Accordingly, the disclosure of related party transactions as required under Section
134(3)(h) of the Act, in Form AOC 2, is not applicable.
Regulation 23(4) of the Listing Regulations mandates prior approval of
the shareholders of a listed entity by means of an ordinary resolution for all 'material'
related party transactions to which the listed entity or its subsidiaries are a party
including those related party transactions to which the subsidiary of a listed entity is a
party but the listed entity is not a party, even if such transactions are in the ordinary
course of business and at an arm's length basis. For this purpose, related party
transaction shall be considered as 'material' if the transaction(s) to be entered into,
either individually or taken together with previous transactions during a financial year,
exceed(s) INR 1,000 crores, or 10% of the annual consolidated turnover as per the last
audited financial statements of the listed entity, whichever is lower.
During the year under review, the Company has entered into various
material related party transactions. All the related party transactions are in compliance
with the provisions of the Listing Regulations as applicable during the financial year
ended 31st March 2025.
Further, the disclosures on related party transactions as required
under IND AS-24 and Schedule V of the Listing Regulations including the names of the
related parties and specifics of the transactions, are provided in the financial
statements of the Company for FY 2025. Members seeking further details are encouraged to
refer to the notes accompanying the Standalone Financial Statements of the Company for FY
2025.
Pursuant to the provisions of Regulation 23(9) of the Listing
Regulations, for the FY 2025, the Company has filed half yearly reports to the stock
exchanges disclosing the related party transactions.

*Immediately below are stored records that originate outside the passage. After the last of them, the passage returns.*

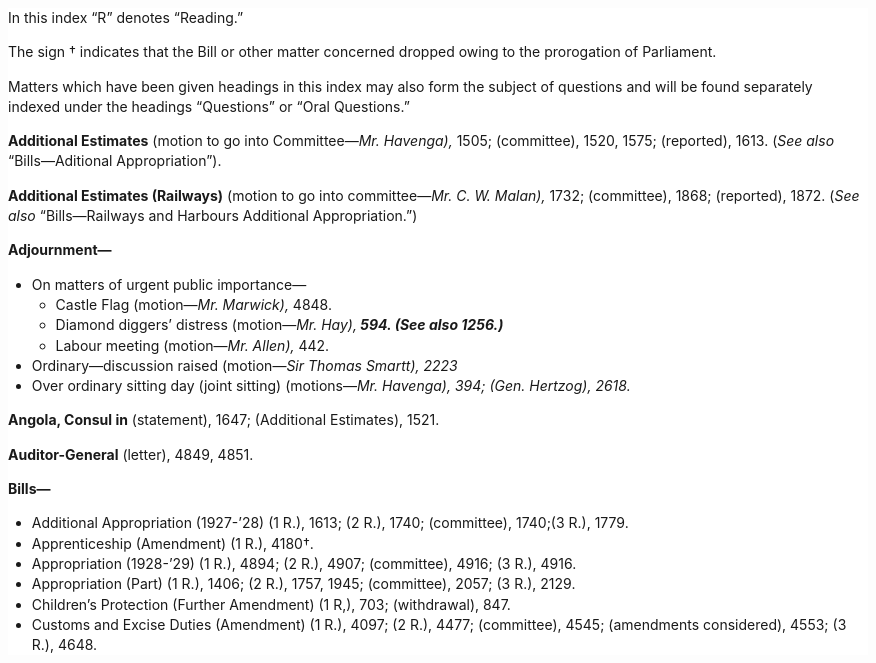 <p>In this index &#x201C;R&#x201D; denotes &#x201C;Reading.&#x201D;</p>

<p>The sign &#x2020; indicates that the Bill or other matter concerned dropped owing to the prorogation of Parliament.</p>

<p>Matters which have been given headings in this index may also form the subject of questions and will be found separately indexed under the headings &#x201C;Questions&#x201D; or &#x201C;Oral Questions.&#x201D;</p>

<p><b>Additional Estimates</b> (motion to go into Committee&#x2014;<i>Mr. Havenga),</i> 1505; (committee), 1520, 1575; (reported), 1613. (<i>See also</i> &#x201C;Bills&#x2014;Aditional Appropriation&#x201D;).</p>

<p><b>Additional Estimates (Railways)</b> (motion to go into committee&#x2014;<i>Mr. C. W. Malan),</i> 1732; (committee), 1868; (reported), 1872. (<i>See also</i> &#x201C;Bills&#x2014;Railways and Harbours Additional Appropriation.&#x201D;)</p>

<p><b>Adjournment&#x2014;</b></p>

<ul>

<li>On matters of urgent public importance&#x2014;

<ul>

<li>Castle Flag (motion&#x2014;<i>Mr. Marwick),</i> 4848.</li>

<li>Diamond diggers&#x2019; distress (motion&#x2014;<i>Mr. Hay),<b> 594. (<i>See</i> also 1256.)</b></i></li>

<li>Labour meeting (motion&#x2014;<i>Mr. Allen),</i> 442.</li></ul></li>

<li>Ordinary&#x2014;discussion raised (motion&#x2014;<i>Sir Thomas Smartt), 2223</i></li>

<li>Over ordinary sitting day (joint sitting) (motions&#x2014;<i>Mr. Havenga), 394; (Gen. Hertzog), 2618.</i></li>

</ul>

<p><b>Angola, Consul in</b> (statement), 1647; (Additional Estimates), 1521.</p>

<p><b>Auditor-General</b> (letter), 4849, 4851.</p>

<p><b>Bills&#x2014;</b></p>

<ul>

<li>Additional Appropriation (1927-&#x2019;28) (1 R.), 1613; (2 R.), 1740; (committee), 1740;(3 R.), 1779.</li>

<li>Apprenticeship (Amendment) (1 R.), 4180&#x2020;.</li>

<li>Appropriation (1928-&#x2019;29) (1 R.), 4894; (2 R.), 4907; (committee), 4916; (3 R.), 4916.</li>

<li>Appropriation (Part) (1 R.), 1406; (2 R.), 1757, 1945; (committee), 2057; (3 R.), 2129.</li>

<li>Children&#x2019;s Protection (Further Amendment) (1 R,), 703; (withdrawal), 847.</li>

<li>Customs and Excise Duties (Amendment) (1 R.), 4097; (2 R.), 4477; (committee), 4545; (amendments considered), 4553; (3 R.), 4648.</li>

32. Disclosure under Sexual Harassment of Women at Workplace
(Prevention, Prohibition and Redressal) Act, 2013
The Company has zero tolerance towards sexual harassment of women at
workplace and values the dignity of individuals and is committed to provide an
environment, which is free of discrimination, intimidation and abuse.
As per the requirement of the Sexual Harassment of Women at Workplace
(Prevention, Prohibition and Redressal) Act, 2013 ("POSH Act") and rules made
there under, the Company has adopted a Prevention of Sexual Harassment of Women at
Workplace Policy to ensure healthy working environment for women without fear of
prejudice, gender bias and sexual harassment and the Company is complying with the
applicable provisions of the POSH Act.
I n terms of the provisions the POSH Act and rules made thereunder, the
Company constituted an Internal Complaints Committee to redress the complaints received
regarding sexual harassment. During the year under review, the Company has not received
any complaint pertaining to sexual harassment.

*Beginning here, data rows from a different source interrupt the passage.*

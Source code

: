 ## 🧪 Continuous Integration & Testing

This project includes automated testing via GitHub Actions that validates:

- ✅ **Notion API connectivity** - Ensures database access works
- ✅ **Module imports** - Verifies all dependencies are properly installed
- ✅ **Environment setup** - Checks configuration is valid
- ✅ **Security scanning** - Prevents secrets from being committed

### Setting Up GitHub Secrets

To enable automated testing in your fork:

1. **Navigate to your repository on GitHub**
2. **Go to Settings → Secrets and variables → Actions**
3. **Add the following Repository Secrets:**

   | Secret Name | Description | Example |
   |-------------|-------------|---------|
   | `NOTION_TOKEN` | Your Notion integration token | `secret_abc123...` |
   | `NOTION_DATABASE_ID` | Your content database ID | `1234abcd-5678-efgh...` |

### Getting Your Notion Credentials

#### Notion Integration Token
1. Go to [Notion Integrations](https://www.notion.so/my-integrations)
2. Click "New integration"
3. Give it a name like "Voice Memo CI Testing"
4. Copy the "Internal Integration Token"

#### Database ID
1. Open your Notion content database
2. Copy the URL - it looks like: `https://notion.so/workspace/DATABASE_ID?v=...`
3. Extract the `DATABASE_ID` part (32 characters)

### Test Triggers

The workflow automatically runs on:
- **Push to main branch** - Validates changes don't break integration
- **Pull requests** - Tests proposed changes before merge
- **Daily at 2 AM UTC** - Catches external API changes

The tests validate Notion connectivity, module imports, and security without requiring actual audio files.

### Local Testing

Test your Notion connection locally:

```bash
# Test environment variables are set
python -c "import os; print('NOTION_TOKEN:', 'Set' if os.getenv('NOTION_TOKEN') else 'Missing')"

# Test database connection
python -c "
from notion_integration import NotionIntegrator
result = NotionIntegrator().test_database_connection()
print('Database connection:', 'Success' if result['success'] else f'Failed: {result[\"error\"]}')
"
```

33. Conservation of Energy, Technology Absorption and Foreign Exchange
Earnings and Outgo
a) Conservation of Energy
1. As part of our commitment to operational excellence and sustainable
practices, we have implemented dry robotic cleaning systems across our solar photovoltaic
assets. These autonomous robots are powered by self-charging solar panels, enabling them
to operate independently without external power sources or water. No usage of external
power saves approx. 500Wh per robot/ day which is approx. 5214 energy unit / day
cumulative saving up to 1.9MWh across the portfolio.
2. Adoption of dry robotic system of module cleaning across the
Rajasthan portfolio of 2.9 GWp has saved the requirement of water consumption of 2.5 Cubic
meters along with the saving of energy consumption up to 1.5 MWh for the requirement of
pumping this water to clean the modules.
3. Advanced LED lighting across the boundary of large-scale solar
projects has significantly reduced the auxiliary power consumption during the night.

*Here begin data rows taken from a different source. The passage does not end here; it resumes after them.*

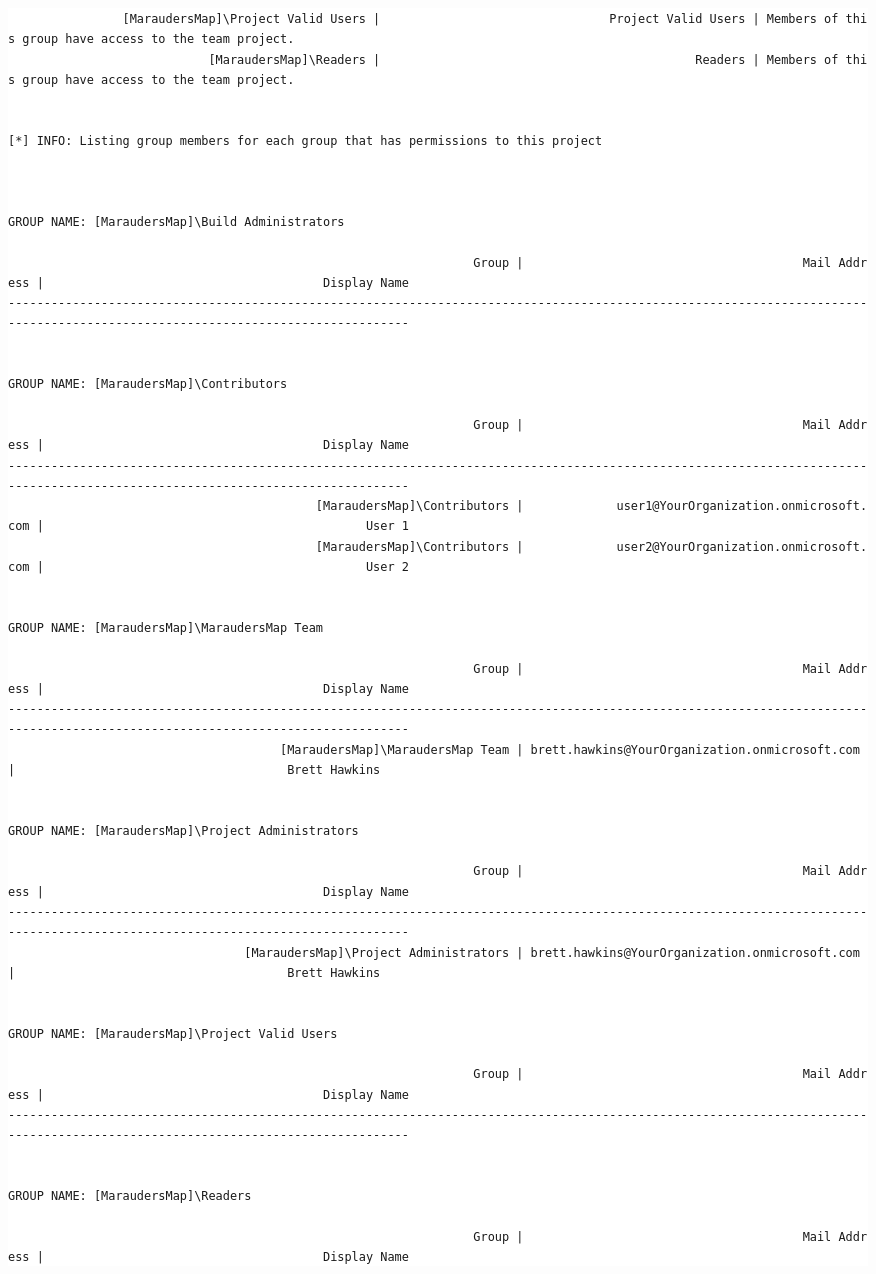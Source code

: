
 ```
                [MaraudersMap]\Project Valid Users |                                Project Valid Users | Members of this group have access to the team project.
                            [MaraudersMap]\Readers |                                            Readers | Members of this group have access to the team project.


[*] INFO: Listing group members for each group that has permissions to this project



GROUP NAME: [MaraudersMap]\Build Administrators

                                                                 Group |                                       Mail Address |                                       Display Name
--------------------------------------------------------------------------------------------------------------------------------------------------------------------------------


GROUP NAME: [MaraudersMap]\Contributors

                                                                 Group |                                       Mail Address |                                       Display Name
--------------------------------------------------------------------------------------------------------------------------------------------------------------------------------
                                           [MaraudersMap]\Contributors |             user1@YourOrganization.onmicrosoft.com |                                             User 1
                                           [MaraudersMap]\Contributors |             user2@YourOrganization.onmicrosoft.com |                                             User 2


GROUP NAME: [MaraudersMap]\MaraudersMap Team

                                                                 Group |                                       Mail Address |                                       Display Name
--------------------------------------------------------------------------------------------------------------------------------------------------------------------------------
                                      [MaraudersMap]\MaraudersMap Team | brett.hawkins@YourOrganization.onmicrosoft.com |                                      Brett Hawkins


GROUP NAME: [MaraudersMap]\Project Administrators

                                                                 Group |                                       Mail Address |                                       Display Name
--------------------------------------------------------------------------------------------------------------------------------------------------------------------------------
                                 [MaraudersMap]\Project Administrators | brett.hawkins@YourOrganization.onmicrosoft.com |                                      Brett Hawkins


GROUP NAME: [MaraudersMap]\Project Valid Users

                                                                 Group |                                       Mail Address |                                       Display Name
--------------------------------------------------------------------------------------------------------------------------------------------------------------------------------


GROUP NAME: [MaraudersMap]\Readers

                                                                 Group |                                       Mail Address |                                       Display Name
```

4. Selection of highly advanced outdoor naturally cooled solar inverter
installations has cut down auxiliary loads by 3-4% compared to actively cooled systems
through forced ventilation and air conditioners.
5. Initiated use of heat sensing PCB based cooling inside equipment to
prevent the continuous operation of ventilation fans which is reducing the auxiliary power
consumption.
b) Technology Absorption
1. The Company and its subsidiaries are using fully Digitalised
Supervisory Control and Data Acquisition (SCADA) Systems which enables real-time
monitoring and control of plant operations. Useful in tracking performance of inverters,
transformers, weather sensors, and auxiliary systems and helps in quick identification of
faults and reduces downtime. This has led to reduced manual intervention and improved
uptime.
2. Fully Automatic Robots dry cleaning systems automated the cleaning
of solar panels without using water. This is very useful specifically in arid regions with
heavy dust accumulation. They can be scheduled during non-peak hours via digital control.
This sustains high module efficiency while reducing manual labour, water and usage of
motors for water pumping.
3. Drone-Based Thermography and Aerial Inspection has been adopted
which are using infrared cameras on drones to detect hot spots, string mismatches, and
shading issues. It is being done faster
than manual inspections, covering large areas quickly which facilitates
faster fault detection and targeted maintenance.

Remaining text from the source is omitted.